Les avantages de la production de viande dans un environnement contrôlé et stérile sont considérables. Les risques associés à la production de viande traditionnelle, comme les épidémies de grippe aviaire qui ont gravement affecté l’industrie avicole, seraient atténués.

Les récentes épidémies de grippe aviaire ont entraîné la perte de plus de 70 millions de poulets aux États-Unis et ont entraîné une augmentation importante du prix des œufs. La viande cultivée réduit également la probabilité de rappels de produits en raison de la contamination par la salmonelle. Les préoccupations liées au bien-être animal deviennent minimales, même si l’utilisation de cellules souches dérivées d’animaux vivants reste encore nécessaire. De plus, la production de viande cultivée élimine le besoin des ressources habituelles en alimentation et en eau pour l’élevage de ces volailles.

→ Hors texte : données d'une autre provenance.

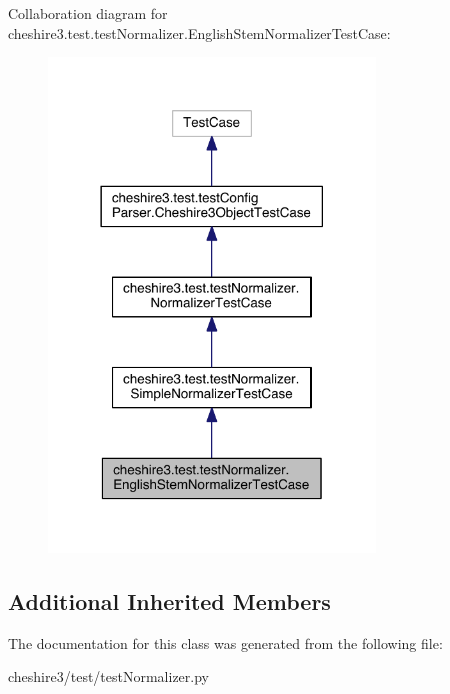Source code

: Collaboration diagram for cheshire3.\-test.\-test\-Normalizer.\-English\-Stem\-Normalizer\-Test\-Case\-:
\nopagebreak
\begin{figure}[H]
\begin{center}
\leavevmode
\includegraphics[width=246pt]{classcheshire3_1_1test_1_1test_normalizer_1_1_english_stem_normalizer_test_case__coll__graph}
\end{center}
\end{figure}
\subsection*{Additional Inherited Members}


The documentation for this class was generated from the following file\-:\begin{DoxyCompactItemize}
\item 
cheshire3/test/test\-Normalizer.\-py\end{DoxyCompactItemize}
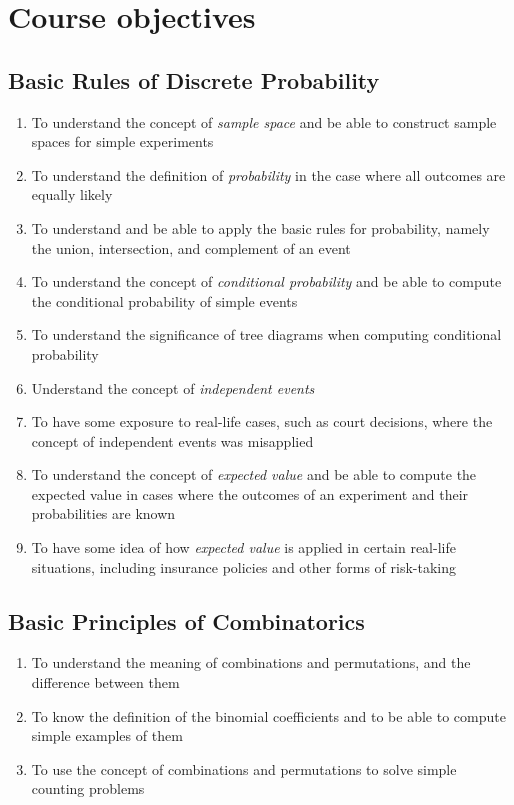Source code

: \documentclass[11pt]{article}
\begin{document}
\section{Course objectives}
\subsection{Basic Rules of Discrete Probability}
\begin{enumerate}
\item To understand the concept of {\em sample space} and be able to construct sample spaces for simple experiments
\item To understand the definition of {\em probability} in the case where all outcomes are equally likely
\item To understand and be able to apply the basic rules for probability,
namely the union, intersection, and complement of an event
\item To understand the concept of {\em conditional probability}
and be able to compute the conditional probability of simple events
\item To understand the significance of tree diagrams
when computing conditional probability
\item Understand the concept of {\em independent events}
\item To have some exposure to real-life cases, such as court decisions,
where the concept of independent events was misapplied
\item To understand the concept of {\em expected value}
and be able to compute the expected value in cases where the
outcomes of an experiment and their probabilities are known
\item To have some idea of how {\em expected value}
is applied in certain real-life situations,
including insurance policies and other forms of risk-taking
\end{enumerate}
\subsection{Basic Principles of Combinatorics}
\begin{enumerate}
\item To understand the meaning of combinations and permutations,
and the difference between them
\item To know the definition of the binomial coefficients
and to be able to compute simple examples of them
\item To use the concept of combinations and permutations
to solve simple counting problems
\end{enumerate}
\end{document}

PHOTO PETER DASILVA, ARCHIVES REUTERS

Un employé dans les installations d’UPSIDE Foods, en Californie

On comptabilise des investissements dépassant les 3 milliards de dollars dans près de 160 entreprises spécialisées dans le développement de produits protéiques cultivés, uniquement aux États-Unis. Le Canada compte également plus d’une douzaine d’entreprises du même type. Parmi les investisseurs figurent des acteurs majeurs du domaine de la viande, notamment Cargill et Tyson Foods, ainsi que l’USDA. De plus, près de 1 milliard de dollars ont été investis dans des produits de fruits de mer cultivés en laboratoire.

Avec l’approbation récente de l’USDA, les États-Unis rejoignent Singapour en tant que seuls pays où la viande cultivée a reçu une approbation réglementaire pour faire son entrée sur le marché. On estime que le prochain pays à approuver la viande cultivée émergera probablement d’Asie, avec la Corée du Sud et la Chine en tant que principaux prétendants. En Europe, les réalisations précoces des Pays-Bas dans la production du premier burger de viande cultivée en 2013 pourraient ne pas faire de différence, car l’approbation réglementaire en Europe devrait représenter un défi.

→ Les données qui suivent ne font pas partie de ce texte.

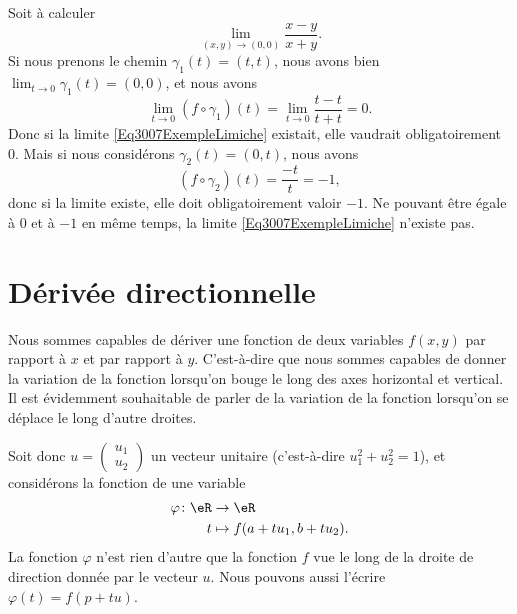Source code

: \begin{example}
	Soit à calculer
	\begin{equation}	\label{Eq3007ExempleLimiche}
		\lim_{(x,y)\to(0,0)}\frac{ x-y }{ x+y }.
	\end{equation}
	Si nous prenons le chemin \( \gamma_1(t)=(t,t)\), nous avons bien \( \lim_{t\to 0} \gamma_1(t)=(0,0)\), et nous avons
	\begin{equation}
		\lim_{t\to 0} (f\circ\gamma_1)(t)=\lim_{t\to 0} \frac{ t-t }{ t+t }=0.
	\end{equation}
	Donc si la limite \eqref{Eq3007ExempleLimiche} existait, elle vaudrait obligatoirement \( 0\). Mais si nous considérons \( \gamma_2(t)=(0,t)\), nous avons
	\begin{equation}
		(f\circ\gamma_2)(t)=\frac{ -t }{ t }=-1,
	\end{equation}
	donc si la limite existe, elle doit obligatoirement valoir \( -1\). Ne pouvant être égale à \( 0\) et à \( -1\) en même temps, la limite \eqref{Eq3007ExempleLimiche} n'existe pas.
\end{example}

\section{Dérivée directionnelle}

Nous sommes capables de dériver une fonction de deux variables \( f(x,y)\) par rapport à \( x\) et par rapport à \( y\). C'est-à-dire que nous sommes capables de donner la variation de la fonction lorsqu'on bouge le long des axes horizontal et vertical. Il est évidemment souhaitable de parler de la variation de la fonction lorsqu'on se déplace le long d'autre droites.

Soit donc \( u=\begin{pmatrix}
	u_1 \\
	u_2
\end{pmatrix}\) un vecteur unitaire (c'est-à-dire \( u_1^2+u_2^2=1\)), et considérons la fonction de une variable
\begin{equation}
	\begin{aligned}
		\varphi\colon \eR & \to \eR                   \\
		t                 & \mapsto f(a+tu_1,b+tu_2).
	\end{aligned}
\end{equation}
La fonction \( \varphi\) n'est rien d'autre que la fonction \( f\) vue le long de la droite de direction donnée par le vecteur \( u\). Nous pouvons aussi l'écrire \( \varphi(t)=f(p+tu)\).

Au Canada, des inquiétudes subsistent quant à l’approbation éventuelle de la viande cultivée dans le pays. Le cadre réglementaire canadien complexe, principalement en raison du régime de gestion de l’offre qui régit la production de produits laitiers, de volaille et d’œufs, rend le processus d’approbation difficile.

Cette politique, qui implique des quotas gouvernementaux d’une valeur de plus de 30 milliards de dollars pour la production de protéines animales, devrait présenter une résistance importante à l’introduction de techniques de production contemporaines. Les groupes de pression associés à ces industries exercent une influence considérable. Par conséquent, ils ont le pouvoir de freiner l’adoption de ces méthodes de production innovantes au Canada pendant une période considérable. L’adoption d’une réglementation à cet égard suivra donc une trajectoire probablement similaire à celle de l’approche européenne.

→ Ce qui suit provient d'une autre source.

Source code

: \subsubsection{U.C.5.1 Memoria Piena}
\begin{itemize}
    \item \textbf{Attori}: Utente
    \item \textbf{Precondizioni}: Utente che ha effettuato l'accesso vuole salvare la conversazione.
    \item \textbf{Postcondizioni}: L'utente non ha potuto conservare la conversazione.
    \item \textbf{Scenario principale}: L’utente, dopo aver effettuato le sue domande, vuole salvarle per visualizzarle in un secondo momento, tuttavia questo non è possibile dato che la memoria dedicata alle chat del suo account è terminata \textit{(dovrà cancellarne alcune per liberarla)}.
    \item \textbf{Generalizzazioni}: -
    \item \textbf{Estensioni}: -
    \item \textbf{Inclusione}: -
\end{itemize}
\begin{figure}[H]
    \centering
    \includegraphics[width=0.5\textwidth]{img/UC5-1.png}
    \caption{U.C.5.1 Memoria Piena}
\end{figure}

En fin de compte, l’acceptation de la viande de laboratoire dépend largement de l’attitude des consommateurs. De nombreux Canadiens éprouvent une certaine réticence à consommer de la viande cultivée, principalement en raison d’un sentiment de dégoût ou de scepticisme, la qualifiant de « fausse viande ».

Cependant, il devient essentiel de reconnaître que la viande cultivée est loin d’être « fausse », et les arguments en faveur de son adoption se renforcent chaque jour.

La composition physiologique de la viande cultivée est identique à celle de la viande traditionnelle. Le poulet cultivé, la seule variété approuvée à ce jour, offre le même goût et la même texture que le poulet produit de manière traditionnelle – exactement les mêmes.

Un étiquetage clair jouera un rôle crucial dans la garantie de la transparence pour les consommateurs, leur permettant de distinguer la viande de laboratoire de la viande traditionnelle. Essentiellement, il ne faut pas répéter les erreurs commises par le passé avec le génie génétique et les organismes génétiquement modifiés (OGM), où les avancées technologiques n’étaient pas révélées aux consommateurs, entraînant des conséquences négatives. Le succès de la viande de laboratoire passe assurément par une très grande transparence.